Look in the material below for the line with "All combinations of" and the line with "slightly reduced signal", then set down exactly those two lines and all lines between, nothing more.
BEGIN Information provided
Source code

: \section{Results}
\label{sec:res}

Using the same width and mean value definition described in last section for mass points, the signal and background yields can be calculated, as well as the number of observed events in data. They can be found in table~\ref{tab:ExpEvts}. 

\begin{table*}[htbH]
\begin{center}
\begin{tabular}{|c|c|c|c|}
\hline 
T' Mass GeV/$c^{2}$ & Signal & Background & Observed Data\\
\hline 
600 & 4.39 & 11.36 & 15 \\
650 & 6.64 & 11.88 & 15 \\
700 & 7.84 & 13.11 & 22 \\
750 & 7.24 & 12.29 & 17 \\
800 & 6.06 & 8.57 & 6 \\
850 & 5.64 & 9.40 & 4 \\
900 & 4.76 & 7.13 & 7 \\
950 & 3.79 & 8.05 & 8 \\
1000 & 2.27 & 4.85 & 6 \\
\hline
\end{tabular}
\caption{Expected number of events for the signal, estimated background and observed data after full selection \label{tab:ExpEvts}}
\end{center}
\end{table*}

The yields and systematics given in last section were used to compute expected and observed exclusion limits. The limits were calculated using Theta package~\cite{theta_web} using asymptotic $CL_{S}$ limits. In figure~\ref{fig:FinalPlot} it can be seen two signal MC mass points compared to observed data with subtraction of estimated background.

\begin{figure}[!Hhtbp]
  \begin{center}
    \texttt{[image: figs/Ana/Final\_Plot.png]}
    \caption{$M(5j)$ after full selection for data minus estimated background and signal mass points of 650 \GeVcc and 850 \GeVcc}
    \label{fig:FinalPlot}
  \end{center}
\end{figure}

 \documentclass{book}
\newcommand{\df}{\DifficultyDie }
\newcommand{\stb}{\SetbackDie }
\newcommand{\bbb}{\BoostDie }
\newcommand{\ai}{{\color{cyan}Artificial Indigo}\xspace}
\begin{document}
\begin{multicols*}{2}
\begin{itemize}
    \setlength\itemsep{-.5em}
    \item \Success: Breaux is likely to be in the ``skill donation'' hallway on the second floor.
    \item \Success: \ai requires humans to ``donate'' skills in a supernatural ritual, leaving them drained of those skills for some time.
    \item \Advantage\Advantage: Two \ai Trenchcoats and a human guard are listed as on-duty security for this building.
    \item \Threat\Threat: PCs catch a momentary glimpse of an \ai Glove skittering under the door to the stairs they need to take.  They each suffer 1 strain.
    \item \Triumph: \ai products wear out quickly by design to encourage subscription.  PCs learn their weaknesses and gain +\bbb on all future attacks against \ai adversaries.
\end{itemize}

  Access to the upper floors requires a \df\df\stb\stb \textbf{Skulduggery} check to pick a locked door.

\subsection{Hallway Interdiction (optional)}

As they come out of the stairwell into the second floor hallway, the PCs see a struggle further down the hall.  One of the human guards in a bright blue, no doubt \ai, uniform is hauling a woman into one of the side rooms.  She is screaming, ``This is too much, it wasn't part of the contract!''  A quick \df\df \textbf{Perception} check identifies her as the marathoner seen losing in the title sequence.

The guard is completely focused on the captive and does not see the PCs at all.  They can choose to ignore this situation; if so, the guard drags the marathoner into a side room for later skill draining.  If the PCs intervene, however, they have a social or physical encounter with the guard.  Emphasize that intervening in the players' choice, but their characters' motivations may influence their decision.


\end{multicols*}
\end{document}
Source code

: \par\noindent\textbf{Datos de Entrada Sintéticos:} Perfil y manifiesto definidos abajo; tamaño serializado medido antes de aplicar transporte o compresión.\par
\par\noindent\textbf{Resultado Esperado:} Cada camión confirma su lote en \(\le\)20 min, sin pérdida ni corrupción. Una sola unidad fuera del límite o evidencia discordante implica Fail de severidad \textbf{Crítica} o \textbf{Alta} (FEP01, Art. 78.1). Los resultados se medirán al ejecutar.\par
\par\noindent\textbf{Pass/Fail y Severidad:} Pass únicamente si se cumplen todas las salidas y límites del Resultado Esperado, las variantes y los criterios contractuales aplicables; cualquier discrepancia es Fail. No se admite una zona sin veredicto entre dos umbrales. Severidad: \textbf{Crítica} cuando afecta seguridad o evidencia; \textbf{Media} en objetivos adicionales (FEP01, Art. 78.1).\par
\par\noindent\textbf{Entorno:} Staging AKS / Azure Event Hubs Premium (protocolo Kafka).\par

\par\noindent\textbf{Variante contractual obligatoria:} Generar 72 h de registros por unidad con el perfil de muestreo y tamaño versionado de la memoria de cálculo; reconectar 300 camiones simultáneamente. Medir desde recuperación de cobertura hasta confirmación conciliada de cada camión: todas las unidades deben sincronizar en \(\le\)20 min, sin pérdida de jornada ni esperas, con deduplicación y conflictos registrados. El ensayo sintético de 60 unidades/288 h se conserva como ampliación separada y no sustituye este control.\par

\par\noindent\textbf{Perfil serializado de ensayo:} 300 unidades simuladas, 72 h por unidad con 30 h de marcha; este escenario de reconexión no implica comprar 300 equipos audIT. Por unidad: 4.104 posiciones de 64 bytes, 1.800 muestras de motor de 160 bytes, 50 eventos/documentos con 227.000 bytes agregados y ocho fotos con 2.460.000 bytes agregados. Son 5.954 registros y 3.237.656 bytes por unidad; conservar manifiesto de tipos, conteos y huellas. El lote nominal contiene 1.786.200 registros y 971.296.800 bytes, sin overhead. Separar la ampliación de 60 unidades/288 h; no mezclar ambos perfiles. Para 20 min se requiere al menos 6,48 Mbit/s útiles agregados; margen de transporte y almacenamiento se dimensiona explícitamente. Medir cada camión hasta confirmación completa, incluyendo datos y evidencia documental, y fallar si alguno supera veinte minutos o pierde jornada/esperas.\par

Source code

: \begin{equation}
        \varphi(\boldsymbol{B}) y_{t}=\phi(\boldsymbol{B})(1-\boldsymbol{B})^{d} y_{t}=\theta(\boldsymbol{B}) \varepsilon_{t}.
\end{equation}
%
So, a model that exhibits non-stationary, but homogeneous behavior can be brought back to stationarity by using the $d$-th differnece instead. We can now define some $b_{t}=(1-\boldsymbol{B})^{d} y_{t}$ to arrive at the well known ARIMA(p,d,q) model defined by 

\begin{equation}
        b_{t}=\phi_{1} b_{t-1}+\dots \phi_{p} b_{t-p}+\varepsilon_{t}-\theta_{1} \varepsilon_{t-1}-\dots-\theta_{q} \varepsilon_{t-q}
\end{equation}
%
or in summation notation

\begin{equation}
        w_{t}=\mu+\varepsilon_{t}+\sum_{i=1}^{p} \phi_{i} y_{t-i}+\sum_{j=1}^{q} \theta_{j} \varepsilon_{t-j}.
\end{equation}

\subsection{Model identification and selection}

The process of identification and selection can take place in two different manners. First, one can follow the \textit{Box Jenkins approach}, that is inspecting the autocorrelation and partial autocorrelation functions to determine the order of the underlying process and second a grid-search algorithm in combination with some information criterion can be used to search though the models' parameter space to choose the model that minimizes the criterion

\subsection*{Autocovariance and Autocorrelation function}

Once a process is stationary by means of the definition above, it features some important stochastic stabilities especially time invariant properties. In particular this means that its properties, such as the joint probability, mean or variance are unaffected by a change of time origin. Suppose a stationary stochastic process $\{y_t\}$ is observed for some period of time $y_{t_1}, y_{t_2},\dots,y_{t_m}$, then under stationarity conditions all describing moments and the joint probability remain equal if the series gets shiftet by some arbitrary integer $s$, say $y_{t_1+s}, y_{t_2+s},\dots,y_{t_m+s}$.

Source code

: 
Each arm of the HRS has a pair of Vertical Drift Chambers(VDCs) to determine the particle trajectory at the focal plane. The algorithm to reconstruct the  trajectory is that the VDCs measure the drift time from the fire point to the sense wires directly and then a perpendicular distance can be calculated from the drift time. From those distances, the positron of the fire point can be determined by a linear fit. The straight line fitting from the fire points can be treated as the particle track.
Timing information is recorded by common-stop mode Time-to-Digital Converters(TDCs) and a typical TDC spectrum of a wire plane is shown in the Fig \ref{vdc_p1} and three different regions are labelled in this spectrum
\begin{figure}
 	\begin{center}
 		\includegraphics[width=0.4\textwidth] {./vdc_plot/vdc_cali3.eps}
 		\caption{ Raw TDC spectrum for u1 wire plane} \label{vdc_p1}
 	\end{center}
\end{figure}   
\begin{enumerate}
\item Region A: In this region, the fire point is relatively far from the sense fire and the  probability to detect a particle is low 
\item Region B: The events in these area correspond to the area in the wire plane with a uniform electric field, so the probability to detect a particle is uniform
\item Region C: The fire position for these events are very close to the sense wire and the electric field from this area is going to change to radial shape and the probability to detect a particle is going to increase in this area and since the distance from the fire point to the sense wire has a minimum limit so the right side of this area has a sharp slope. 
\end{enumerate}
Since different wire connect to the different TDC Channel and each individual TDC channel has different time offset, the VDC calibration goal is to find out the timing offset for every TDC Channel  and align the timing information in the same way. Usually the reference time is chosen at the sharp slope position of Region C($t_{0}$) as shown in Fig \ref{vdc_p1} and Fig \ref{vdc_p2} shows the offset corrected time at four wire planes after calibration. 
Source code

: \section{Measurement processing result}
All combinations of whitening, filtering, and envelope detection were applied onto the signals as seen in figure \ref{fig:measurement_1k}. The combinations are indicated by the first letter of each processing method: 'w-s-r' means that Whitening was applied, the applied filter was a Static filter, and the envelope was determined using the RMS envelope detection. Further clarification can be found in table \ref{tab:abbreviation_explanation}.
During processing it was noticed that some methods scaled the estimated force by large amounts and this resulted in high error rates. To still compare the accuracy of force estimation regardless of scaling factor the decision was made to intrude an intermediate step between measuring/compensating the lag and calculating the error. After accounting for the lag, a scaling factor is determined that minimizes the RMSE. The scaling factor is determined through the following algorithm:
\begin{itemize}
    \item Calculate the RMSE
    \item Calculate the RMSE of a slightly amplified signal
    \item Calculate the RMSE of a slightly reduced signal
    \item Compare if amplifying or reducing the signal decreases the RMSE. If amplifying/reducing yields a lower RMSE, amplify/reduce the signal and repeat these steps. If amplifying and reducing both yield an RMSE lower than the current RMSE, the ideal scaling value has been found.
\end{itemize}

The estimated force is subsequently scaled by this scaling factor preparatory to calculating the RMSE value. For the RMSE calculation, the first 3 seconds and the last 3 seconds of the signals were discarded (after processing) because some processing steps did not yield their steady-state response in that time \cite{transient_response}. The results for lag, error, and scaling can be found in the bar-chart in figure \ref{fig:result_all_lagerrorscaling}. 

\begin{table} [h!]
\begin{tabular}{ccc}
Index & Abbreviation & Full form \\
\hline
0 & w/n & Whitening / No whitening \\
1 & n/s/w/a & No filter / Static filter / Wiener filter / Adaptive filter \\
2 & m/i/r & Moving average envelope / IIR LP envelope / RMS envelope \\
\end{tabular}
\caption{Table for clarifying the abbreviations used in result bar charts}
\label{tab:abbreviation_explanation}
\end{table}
END Information provided
### Expected output
All combinations of whitening, filtering, and envelope detection were applied onto the signals as seen in figure \ref{fig:measurement_1k}. The combinations are indicated by the first letter of each processing method: 'w-s-r' means that Whitening was applied, the applied filter was a Static filter, and the envelope was determined using the RMS envelope detection. Further clarification can be found in table \ref{tab:abbreviation_explanation}.
During processing it was noticed that some methods scaled the estimated force by large amounts and this resulted in high error rates. To still compare the accuracy of force estimation regardless of scaling factor the decision was made to intrude an intermediate step between measuring/compensating the lag and calculating the error. After accounting for the lag, a scaling factor is determined that minimizes the RMSE. The scaling factor is determined through the following algorithm:
\begin{itemize}
    \item Calculate the RMSE
    \item Calculate the RMSE of a slightly amplified signal
    \item Calculate the RMSE of a slightly reduced signal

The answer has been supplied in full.